Kienan was always a good baby. He was easy to please and loved to
laugh. He and his big sister had the most adorable laughs, no matter
what my mood was, they could always make me smile with one of their
laughs.
Kienan started developing into a handsome little boy. I always said he
would be a heartbreaker with the girls. I just didnt know that it would
be my heart that got broke. He was so loving and caring and he loved to
cuddle. I'll never understand how his father could say that he never really loved him. How can a parent not love their child?
After being separated for a little over 2 yrs, my children's father and I
got back together. I thought I was doing the right thing, but I couldn't have
been more wrong. The following information is taken right from the court
papers. This way it can not be said that I lied or exagerated.

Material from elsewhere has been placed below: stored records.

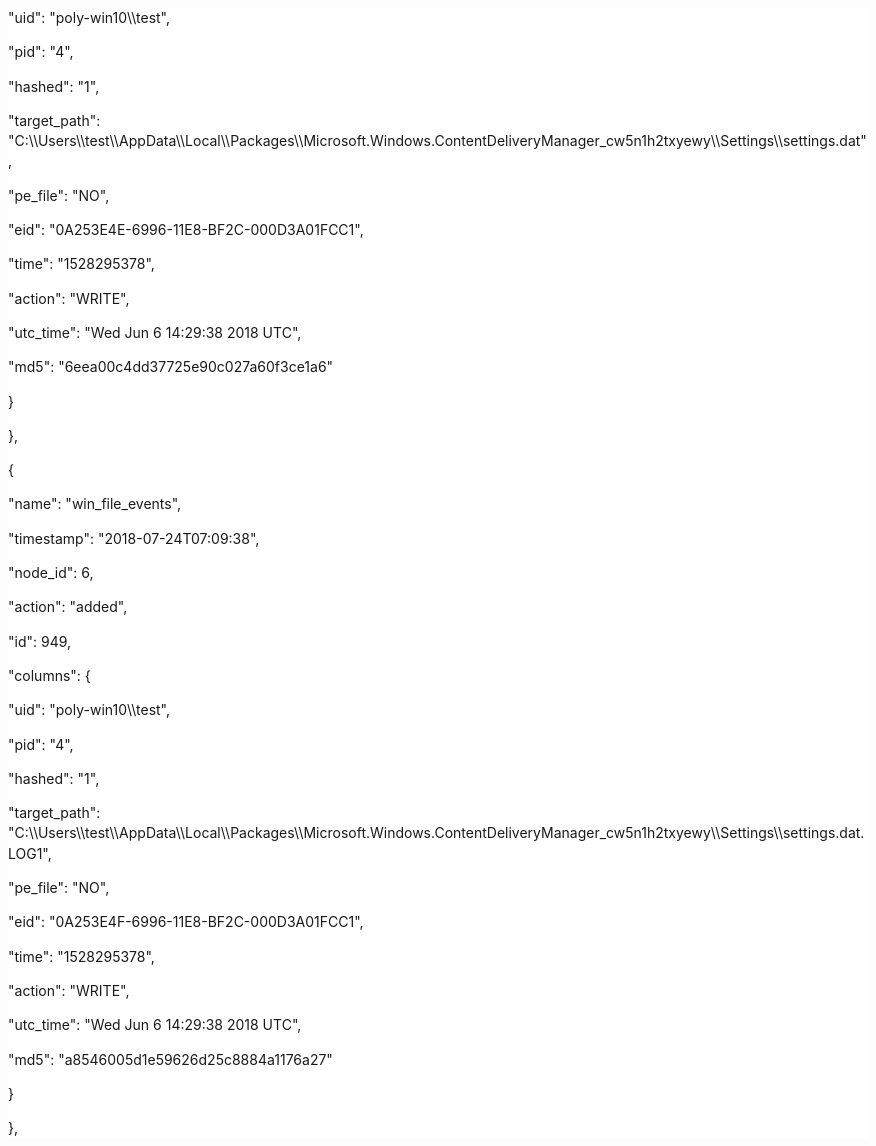 "uid": "poly-win10\\\\test",

"pid": "4",

"hashed": "1",

"target_path":
"C:\\\\Users\\\\test\\\\AppData\\\\Local\\\\Packages\\\\Microsoft.Windows.ContentDeliveryManager_cw5n1h2txyewy\\\\Settings\\\\settings.dat",

"pe_file": "NO",

"eid": "0A253E4E-6996-11E8-BF2C-000D3A01FCC1",

"time": "1528295378",

"action": "WRITE",

"utc_time": "Wed Jun 6 14:29:38 2018 UTC",

"md5": "6eea00c4dd37725e90c027a60f3ce1a6"

}

},

{

"name": "win_file_events",

"timestamp": "2018-07-24T07:09:38",

"node_id": 6,

"action": "added",

"id": 949,

"columns": {

"uid": "poly-win10\\\\test",

"pid": "4",

"hashed": "1",

"target_path":
"C:\\\\Users\\\\test\\\\AppData\\\\Local\\\\Packages\\\\Microsoft.Windows.ContentDeliveryManager_cw5n1h2txyewy\\\\Settings\\\\settings.dat.LOG1",

"pe_file": "NO",

"eid": "0A253E4F-6996-11E8-BF2C-000D3A01FCC1",

"time": "1528295378",

"action": "WRITE",

"utc_time": "Wed Jun 6 14:29:38 2018 UTC",

"md5": "a8546005d1e59626d25c8884a1176a27"

}

},
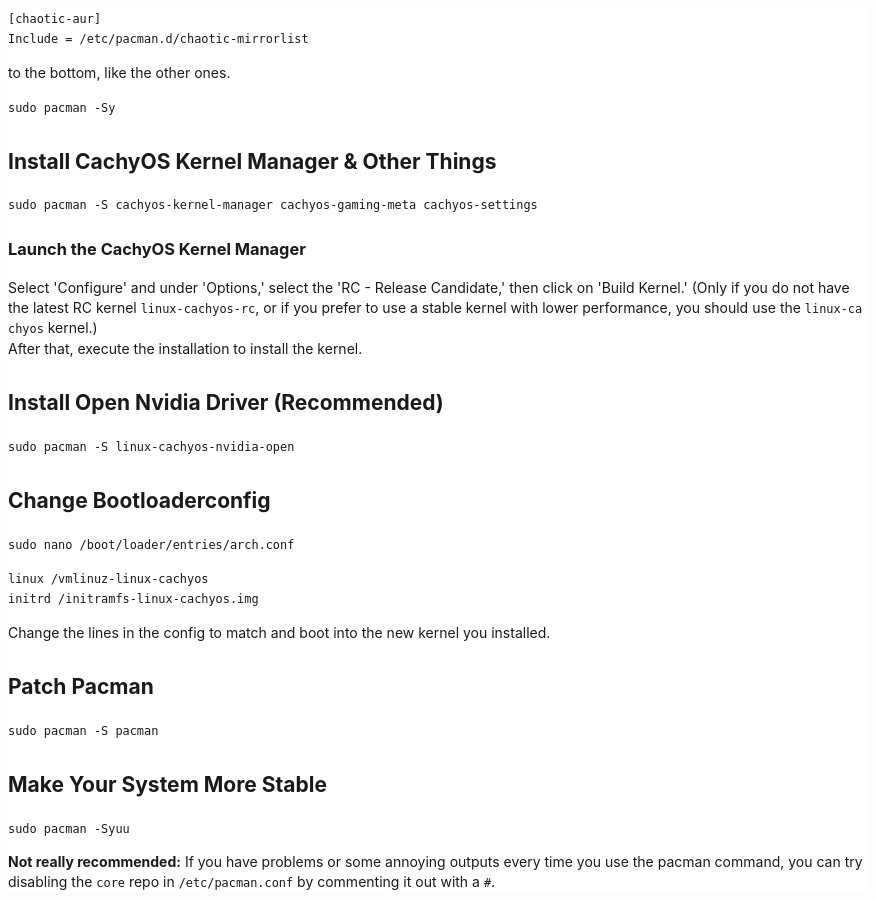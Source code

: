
 ```
[chaotic-aur]
Include = /etc/pacman.d/chaotic-mirrorlist
```
to the bottom, like the other ones.

```
sudo pacman -Sy
```

## Install CachyOS Kernel Manager & Other Things

```
sudo pacman -S cachyos-kernel-manager cachyos-gaming-meta cachyos-settings
```

### Launch the CachyOS Kernel Manager

Select 'Configure' and under 'Options,' select the 'RC - Release Candidate,' then click on 'Build Kernel.' (Only if you do not have the latest RC kernel `linux-cachyos-rc`, or if you prefer to use a stable kernel with lower performance, you should use the `linux-cachyos` kernel.)  
After that, execute the installation to install the kernel.

## Install Open Nvidia Driver (Recommended)

```
sudo pacman -S linux-cachyos-nvidia-open
```

## Change Bootloaderconfig

```
sudo nano /boot/loader/entries/arch.conf
```

```
linux /vmlinuz-linux-cachyos
initrd /initramfs-linux-cachyos.img
```
Change the lines in the config to match and boot into the new kernel you installed.  

## Patch Pacman

```
sudo pacman -S pacman
```

## Make Your System More Stable

```
sudo pacman -Syuu
```
**Not really recommended:** If you have problems or some annoying outputs every time you use the pacman command, you can try disabling the `core` repo in `/etc/pacman.conf` by commenting it out with a `#`.

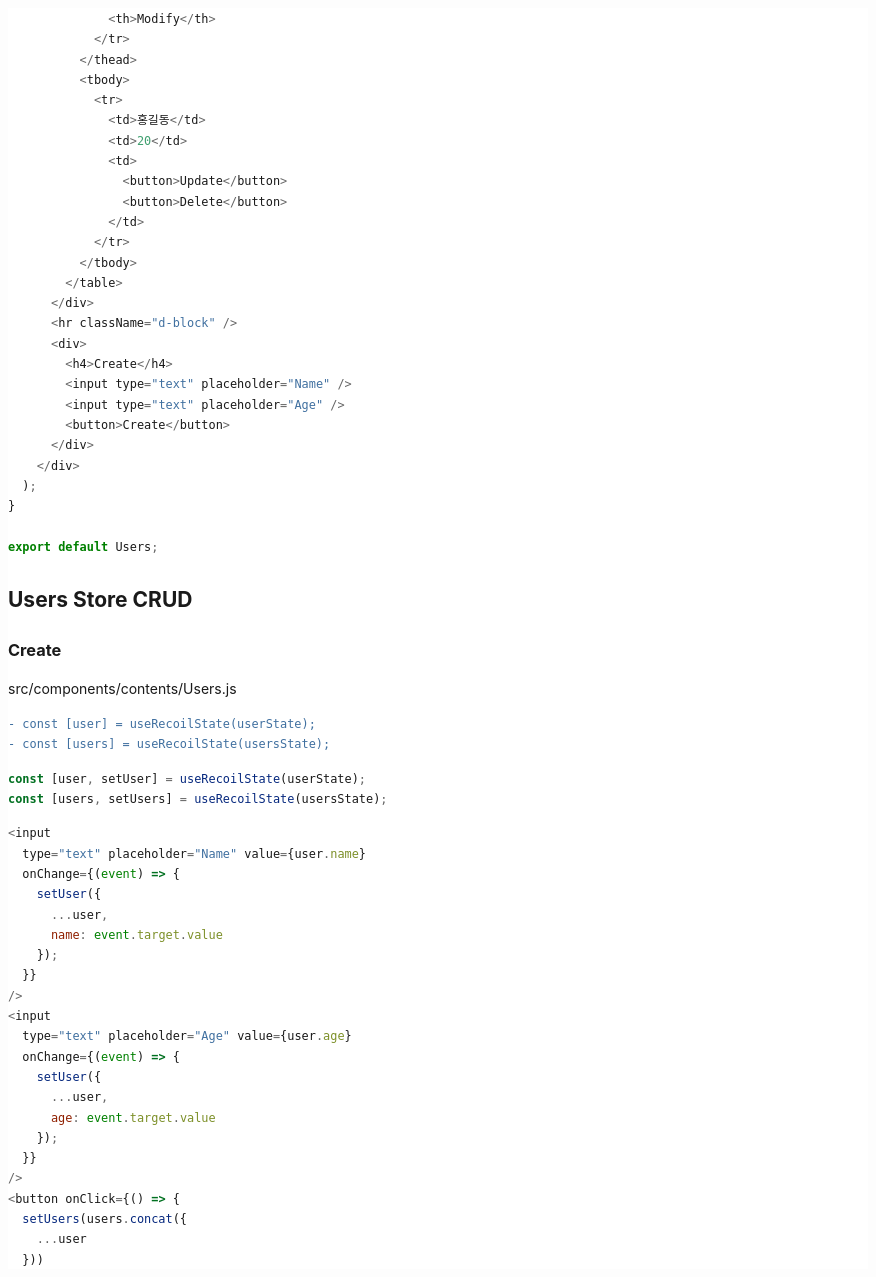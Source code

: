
 ```js
              <th>Modify</th>
            </tr>
          </thead>
          <tbody>
            <tr>
              <td>홍길동</td>
              <td>20</td>
              <td>
                <button>Update</button>
                <button>Delete</button>
              </td>
            </tr>
          </tbody>
        </table>
      </div>
      <hr className="d-block" />
      <div>
        <h4>Create</h4>
        <input type="text" placeholder="Name" />
        <input type="text" placeholder="Age" />
        <button>Create</button>
      </div>
    </div>
  );
}

export default Users;
```

## Users Store CRUD
### Create
src/components/contents/Users.js
```diff
- const [user] = useRecoilState(userState);
- const [users] = useRecoilState(usersState);
```
```js
const [user, setUser] = useRecoilState(userState);
const [users, setUsers] = useRecoilState(usersState);
```
```js
<input
  type="text" placeholder="Name" value={user.name}
  onChange={(event) => {
    setUser({
      ...user,
      name: event.target.value
    });
  }}
/>
<input
  type="text" placeholder="Age" value={user.age}
  onChange={(event) => {
    setUser({
      ...user,
      age: event.target.value
    });
  }}
/>
<button onClick={() => {
  setUsers(users.concat({
    ...user
  }))
```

-On April 8, 2000, At approxamately 5pm Kienan supposedly fell down a
flight of stairs, hitting his head. Thomas did not seek medical attention.
(he later told me that he might have pushed him.)
-At approxamately 7pm Thomas tripped and fell on Kienan. He was gasping
for air and Thomas noticed several bruises on his abdomen. Unable to console
him, he pushed Kienan with all his strenght causing him to fly across the
room, into the arm of a recliner with such force that his feet flew off the
ground. Thomas again did not seek medical attention. (he again later told me
that he punched my son as hard as he could in the stomach for pretty much no
reason at all.)
-At 7:45 pm While getting Kienan readyy for bed, Thomas noticed that both his
head and abdomen were bruised and he was still gasping for air. He again
refused medical attention.
-While Checking on him at 8:42 pm, my son was not breathing and Thomas
finally called 911. He arrived at the hospital at 8:54pm and was pronounced
dead at 9:50 pm. At the hospital the following conditions were observed.
_Echymosis to the forehead, outer pinna left ear, inside outer aspect of
right ear, anterior left hand, left wrist and right anterior right wrist.
Echymosis ereas were noted on the anterior abdomen. The scrotum was
edematious with hematoma and echymosis. Echymosis was also noted on the
lumbar buttocks region. The autopsy found cause of death to be blunt force
trauma to the abdomen. It was ruled as a homicide.
Thomas had been beating on my son all night and had some of the lamest
excuse ever heard. He was charged with 2 counts of second degree murder,
but was able to plea, which satisfied one count. I'll never understand how
this is fair, because while the man that my son was supposed to be able to
trust and look up to was slowly beating the life out of him, where was his
chance for a plea bargain? Thomas was only sentenced to 18-35 yrs which may
satisfy the system, but will never satisfy me.
I gave my children a kiss that night expecting to come home from work to
see them safely lying in there beds. I told them I loved them and thank god
My son said it back to me.(for the first time.) I had no idea what kind of
monster my husband could be or that I would never see my precious baby boy
alive again.
The next time I saw him, was when the doctors were working, trying to
bring him back. His pulse came back for one brief instant, As if to say
goodbye mommy. His little body was just too broken and bruised. I cried and
screamed for him to come back. I even rocked him for awhile after, but he was
gone. It tore my heart out to leave the hospital that night wiothout one of
my children.
For his funeral I was able to give him most of his favorite toys, Including
a picture of his sister, but I will never be able to give him his favorite
blanket. It was taken as evidence and it breaks my heart to know he has to
go without it. So now I sleep with it for him.
PLEASE, PLEASE, PLEASE.... LET'S STOP CHILD ABUSE NOW.... TOO MANY CHILDREN
ARE DYING AND TOO MANY HEARTS ARE BROKEN.....
My son, My angel baby, was born on January 11, 1998 right in the
middle of an ice storm. He was a beautiful 7lbs 11oz.. He was and
always will be so perfect in every way.